Due to the time-reversal(TR), 2-fold rotational(or 2D space inversion), 3-fold rotational and mirror symmetries of the honeycomb lattice system, we can derive the intrinsic spin-orbit(SO) term. Further more, if we apply a spatially uniform electric field perpendicular to the 2D lattice(now the mirror symmetry is broken), a (extra) Rashba-type SO term will emerge.
To present my question more clearly, I will first give a more detailed description of the above symmetry operations in both first- and second- quantization formalism. In the follows, a 3D Cartesian coordinate has been set up where the 2D lattice lies in the $xoy$ plane.
First-quantization language:
(1) TR symmetry operator $\Theta:$ $\Theta\phi(x,y,z)\equiv \phi^*(x,y,z)$, hereafter, $\phi(x,y,z)$ represents an arbitrary wave function for single electron.
(2) 2-fold rotational operator $R_2:$ $R_2\phi(x,y,z)\equiv \phi(-x,-y,z)$, where we choose the middle point of the nearest-neighbour bond as the origin point $o$ of the coordinate.
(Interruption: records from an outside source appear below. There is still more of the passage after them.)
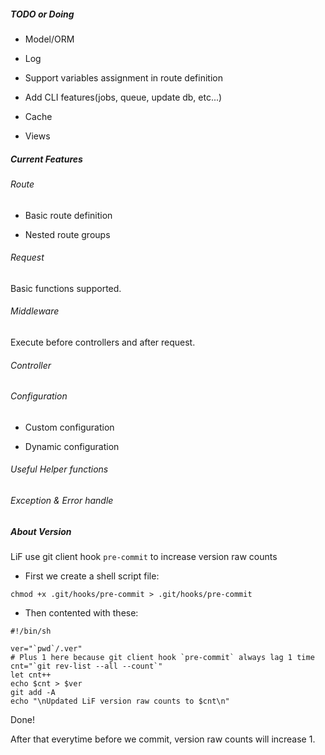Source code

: ##### TODO or Doing

- Model/ORM

- Log

- Support variables assignment in route definition

- Add CLI features(jobs, queue, update db, etc...)

- Cache

- Views

##### Current Features

###### Route

- Basic route definition

- Nested route groups

###### Request

Basic functions supported.

###### Middleware

Execute before controllers and after request.

###### Controller

###### Configuration

- Custom configuration

- Dynamic configuration

###### Useful Helper functions

###### Exception & Error handle

##### About Version

LiF use git client hook `pre-commit` to increase version raw counts

- First we create a shell script file:

```
chmod +x .git/hooks/pre-commit > .git/hooks/pre-commit
```

- Then contented with these:

``` shell
#!/bin/sh

ver="`pwd`/.ver"
# Plus 1 here because git client hook `pre-commit` always lag 1 time
cnt="`git rev-list --all --count`"
let cnt++
echo $cnt > $ver
git add -A
echo "\nUpdated LiF version raw counts to $cnt\n"
```

Done!

After that everytime before we commit, version raw counts will increase 1.
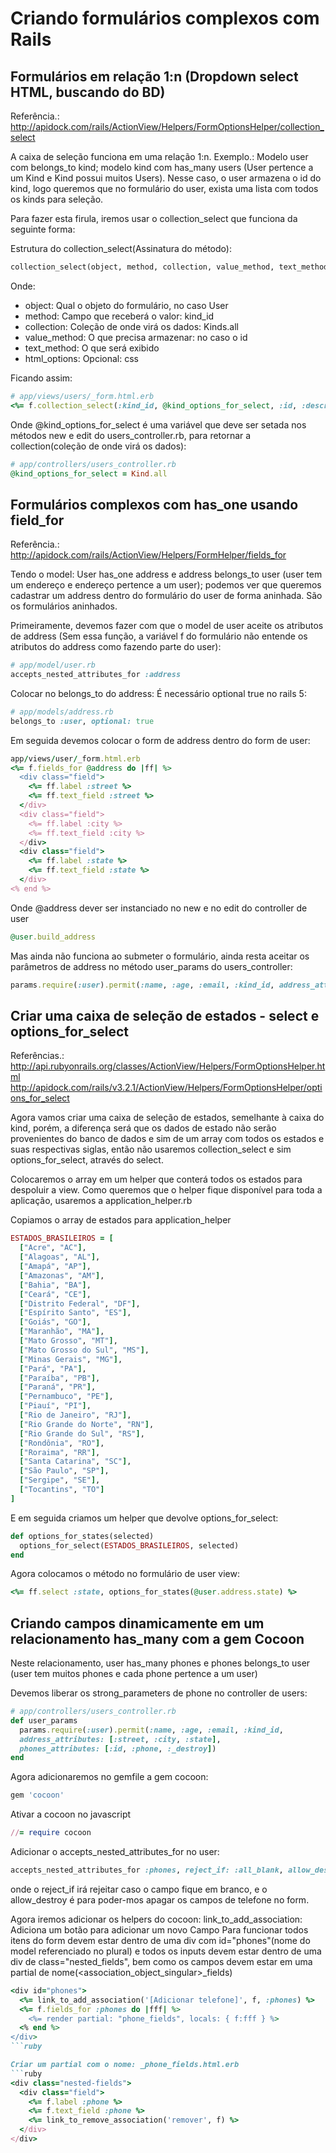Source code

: Criando formulários complexos com Rails
=======================================

Formulários em relação 1:n (Dropdown select HTML, buscando do BD)
-----------------------------------------------------------------
Referência.: http://apidock.com/rails/ActionView/Helpers/FormOptionsHelper/collection_select

A caixa de seleção funciona em uma relação 1:n.
Exemplo.: Modelo user com belongs_to kind; modelo kind com has_many users (User pertence a um Kind e Kind possui muitos Users).
Nesse caso, o user armazena o id do kind, logo queremos que no formulário do user, exista uma lista com todos os kinds para seleção.

Para fazer esta firula, iremos usar o collection_select que funciona da seguinte forma:

Estrutura do collection_select(Assinatura do método):
```ruby
collection_select(object, method, collection, value_method, text_method, options = {}, html_options = {})
```
Onde:
* object: Qual o objeto do formulário, no caso User
* method: Campo que receberá o valor: kind_id
* collection: Coleção de onde virá os dados: Kinds.all
* value_method: O que precisa armazenar: no caso o id
* text_method: O que será exibido
* html_options: Opcional: css

Ficando assim:
```ruby
# app/views/users/_form.html.erb
<%= f.collection_select(:kind_id, @kind_options_for_select, :id, :description) %>
```
Onde @kind_options_for_select é uma variável que deve ser setada nos métodos new e edit do users_controller.rb, para retornar a collection(coleção de onde virá os dados):
```ruby
# app/controllers/users_controller.rb
@kind_options_for_select = Kind.all
```

Formulários complexos com has_one usando field_for
--------------------------------------------------
Referência.: http://apidock.com/rails/ActionView/Helpers/FormHelper/fields_for

Tendo o model: User has_one address e address belongs_to user (user tem um endereço e endereço pertence a um user); podemos ver que queremos cadastrar um address dentro do formulário do user de forma aninhada. São os formulários aninhados.

Primeiramente, devemos fazer com que o model de user aceite os atributos de address (Sem essa função, a variável f do formulário não entende os atributos do address como fazendo parte do user):
```ruby
# app/model/user.rb
accepts_nested_attributes_for :address
```

Colocar no belongs_to do address: É necessário optional true no rails 5:
```ruby
# app/models/address.rb
belongs_to :user, optional: true
```
Em seguida devemos colocar o form de address dentro do form de user:
```ruby
app/views/user/_form.html.erb
<%= f.fields_for @address do |ff| %>
  <div class="field">
    <%= ff.label :street %>
    <%= ff.text_field :street %>
  </div>
  <div class="field">
    <%= ff.label :city %>
    <%= ff.text_field :city %>
  </div>
  <div class="field">
    <%= ff.label :state %>
    <%= ff.text_field :state %>
  </div>
<% end %>
```

Onde @address dever ser instanciado no new e no edit do controller de user
```ruby
@user.build_address
```
Mas ainda não funciona ao submeter o formulário, ainda resta aceitar os parâmetros de address no método user_params do users_controller:
```ruby
params.require(:user).permit(:name, :age, :email, :kind_id, address_attributes: [:street, :city, :state])
```

Criar uma caixa de seleção de estados - select e options_for_select
-------------------------------------------------------------------
Referências.:
http://api.rubyonrails.org/classes/ActionView/Helpers/FormOptionsHelper.html
http://apidock.com/rails/v3.2.1/ActionView/Helpers/FormOptionsHelper/options_for_select

Agora vamos criar uma caixa de seleção de estados, semelhante à caixa do kind, porém, a diferença será que os dados de estado não serão provenientes do banco de dados e sim de um array com todos os estados e suas respectivas siglas, então não usaremos collection_select e sim options_for_select, através do select.

Colocaremos o array em um helper que conterá todos os estados para despoluir a view. Como queremos que o helper fique disponível para toda a aplicação, usaremos a application_helper.rb

Copiamos o array de estados para application_helper
```ruby
ESTADOS_BRASILEIROS = [
  ["Acre", "AC"],
  ["Alagoas", "AL"],
  ["Amapá", "AP"],
  ["Amazonas", "AM"],
  ["Bahia", "BA"],
  ["Ceará", "CE"],
  ["Distrito Federal", "DF"],
  ["Espírito Santo", "ES"],
  ["Goiás", "GO"],
  ["Maranhão", "MA"],
  ["Mato Grosso", "MT"],
  ["Mato Grosso do Sul", "MS"],
  ["Minas Gerais", "MG"],
  ["Pará", "PA"],
  ["Paraíba", "PB"],
  ["Paraná", "PR"],
  ["Pernambuco", "PE"],
  ["Piauí", "PI"],
  ["Rio de Janeiro", "RJ"],
  ["Rio Grande do Norte", "RN"],
  ["Rio Grande do Sul", "RS"],
  ["Rondônia", "RO"],
  ["Roraima", "RR"],
  ["Santa Catarina", "SC"],
  ["São Paulo", "SP"],
  ["Sergipe", "SE"],
  ["Tocantins", "TO"]
]
```
E em seguida criamos um helper que devolve options_for_select:
```ruby
def options_for_states(selected)
  options_for_select(ESTADOS_BRASILEIROS, selected)
end
```

Agora colocamos o método no formulário de user view:
```ruby
<%= ff.select :state, options_for_states(@user.address.state) %>
```

Criando campos dinamicamente em um relacionamento has_many com a gem Cocoon
---------------------------------------------------------------------------

Neste relacionamento, user has_many phones e phones belongs_to user (user tem muitos phones e cada phone pertence a um user)

Devemos liberar os strong_parameters de phone no controller de users:
```ruby
# app/controllers/users_controller.rb
def user_params
  params.require(:user).permit(:name, :age, :email, :kind_id,
  address_attributes: [:street, :city, :state],
  phones_attributes: [:id, :phone, :_destroy])
end
```

Agora adicionaremos no gemfile a gem cocoon:
```ruby
gem 'cocoon'
```

Ativar a cocoon no javascript
```ruby
//= require cocoon
```

Adicionar o accepts_nested_attributes_for no user:
```ruby
accepts_nested_attributes_for :phones, reject_if: :all_blank, allow_destroy: true
```

onde o reject_if irá rejeitar caso o campo fique em branco, e o allow_destroy é para poder-mos apagar os campos de telefone no form.

Agora iremos adicionar os helpers do cocoon:
link_to_add_association: Adiciona um botão para adicionar um novo Campo
Para funcionar todos itens do form devem estar dentro de uma div com id="phones"(nome do model referenciado no plural) e todos os inputs devem estar dentro de uma div de class="nested_fields", bem como os campos devem estar em uma partial de nome(<association_object_singular>_fields)

```ruby
<div id="phones">
  <%= link_to_add_association('[Adicionar telefone]', f, :phones) %>
  <%= f.fields_for :phones do |fff| %>
    <%= render partial: "phone_fields", locals: { f:fff } %>
  <% end %>
</div>
```ruby

Criar um partial com o nome: _phone_fields.html.erb
```ruby
<div class="nested-fields">
  <div class="field">
    <%= f.label :phone %>
    <%= f.text_field :phone %>
    <%= link_to_remove_association('remover', f) %>
  </div>
</div>
```
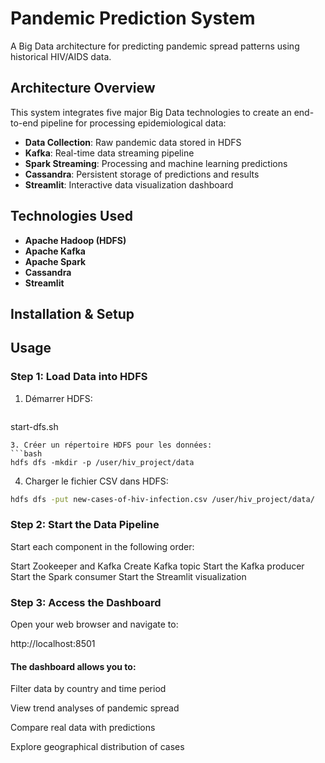 # Pandemic Prediction System

A Big Data architecture for predicting pandemic spread patterns using historical HIV/AIDS data.

## Architecture Overview

This system integrates five major Big Data technologies to create an end-to-end pipeline for processing epidemiological data:

- **Data Collection**: Raw pandemic data stored in HDFS
- **Kafka**: Real-time data streaming pipeline
- **Spark Streaming**: Processing and machine learning predictions
- **Cassandra**: Persistent storage of predictions and results
- **Streamlit**: Interactive data visualization dashboard

## Technologies Used

- **Apache Hadoop (HDFS)**
- **Apache Kafka**
- **Apache Spark**
- **Cassandra**
- **Streamlit**

## Installation & Setup


## Usage

### Step 1: Load Data into HDFS
  1. Démarrer HDFS:
     ```bash
   start-dfs.sh
   ```
  3. Créer un répertoire HDFS pour les données:
 ```bash
  hdfs dfs -mkdir -p /user/hiv_project/data
   ```
  4. Charger le fichier CSV dans HDFS:
   ```bash
  hdfs dfs -put new-cases-of-hiv-infection.csv /user/hiv_project/data/
   ```
### Step 2: Start the Data Pipeline
Start each component in the following order:

Start Zookeeper and Kafka
Create Kafka topic
Start the Kafka producer
Start the Spark consumer
Start the Streamlit visualization

### Step 3: Access the Dashboard
Open your web browser and navigate to:

http://localhost:8501

#### The dashboard allows you to:

Filter data by country and time period

View trend analyses of pandemic spread

Compare real data with predictions

Explore geographical distribution of cases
(3) 3-fold rotational operator $R_3:$ $R_3\phi(\vec{r} )\equiv \phi(A\vec{r})$, where $A=\begin{pmatrix}
\cos\frac{2\pi}{3}& -\sin\frac{2\pi}{3}& 0\\
\sin\frac{2\pi}{3}& \cos\frac{2\pi}{3} & 0\\
0& 0 & 1
\end{pmatrix}$ $\vec{r}=(x,y,z)$ and we choose the lattice site as the origin point $o$ of the coordinate.
(4) Mirror symmetry operator $\Pi:$ $\Pi\phi(x,y,z)\equiv \phi(x,y,-z)$.
Second-quantization language:
(1) TR symmetry operator $T:$ $TC_{i\uparrow}T^{-1}=C_{i\downarrow}, TC_{i\downarrow}T^{-1}=-C_{i\uparrow}$, where $C=a,b$ are the annihilation operators referred to the two sublattices of graphene.
(2) 2-fold rotational operator $P_2:$ $P_2a(x,y)P_2^{-1}\equiv b(-x,-y), P_2b(x,y)P_2^{-1}\equiv a(-x,-y)$, $P_2$ is unitary and we choose the middle point of the nearest-neighbour bond as the origin point $o$ of the coordinate.
(3) 3-fold rotational operator $P_3:$ $P_3C(\vec{x})P_3^{-1}\equiv C(A\vec{x}), \vec{x}=(x,y),C=a,b$, where $A=\begin{pmatrix}
\cos\frac{2\pi}{3}& -\sin\frac{2\pi}{3}\\
\sin\frac{2\pi}{3}& \cos\frac{2\pi}{3} \\
\end{pmatrix}$ and $P_3$ is unitary, we choose the lattice site as the origin point $o$ of the coordinate.
(4) Mirror symmetry operator $M:$ ????
as you see, that's what I want to ask: how to define the mirror symmetry operator $M$ in terms of second-quantization language for this 2D lattice system? Or maybe there is no well defined $M$ for this model? Thanks in advance.
Remarks:
(1) A direct way to verify your definition of $M$ being correct or not is as follows: The intrinsic SO term $i\lambda\sum_{\ll ij \gg }v_{ij}C_i^\dagger\sigma_zC_j$ should be invariant under $M$ while the Rashba term $i\lambda_R\sum_{<ij>}C_i^\dagger \left ( \mathbf{\sigma}\times\mathbf{p}_{ij}\right )_zC_j$ will not be.
(2)Here mirror operation is just reflection in one of the three spatial axes (i.e. $(x,y,z)\rightarrow (x,y,-z)$), not the “parity” operation in the context of "CPT symmetry" in field theory.
Best Answer
Firstly, You do not in fact seem to be asking about "second quantization" - the mirror operation works in second quantization the same way other symmetries work, which I deduce that you understand from your question.
What is seems you are actually asking is: "how does the mirror symmetry work in the tight binding model?". As you probably realized the lattice sites are invariant and Bloch wavefunctions are invariant under the mirror symmetry. However the electron spin is not invariant. Keeping in mind that the Pauli matrices form a "pseudo-vector" you see that the correct transformation is: $C\rightarrow \sigma_z C\sigma_z$.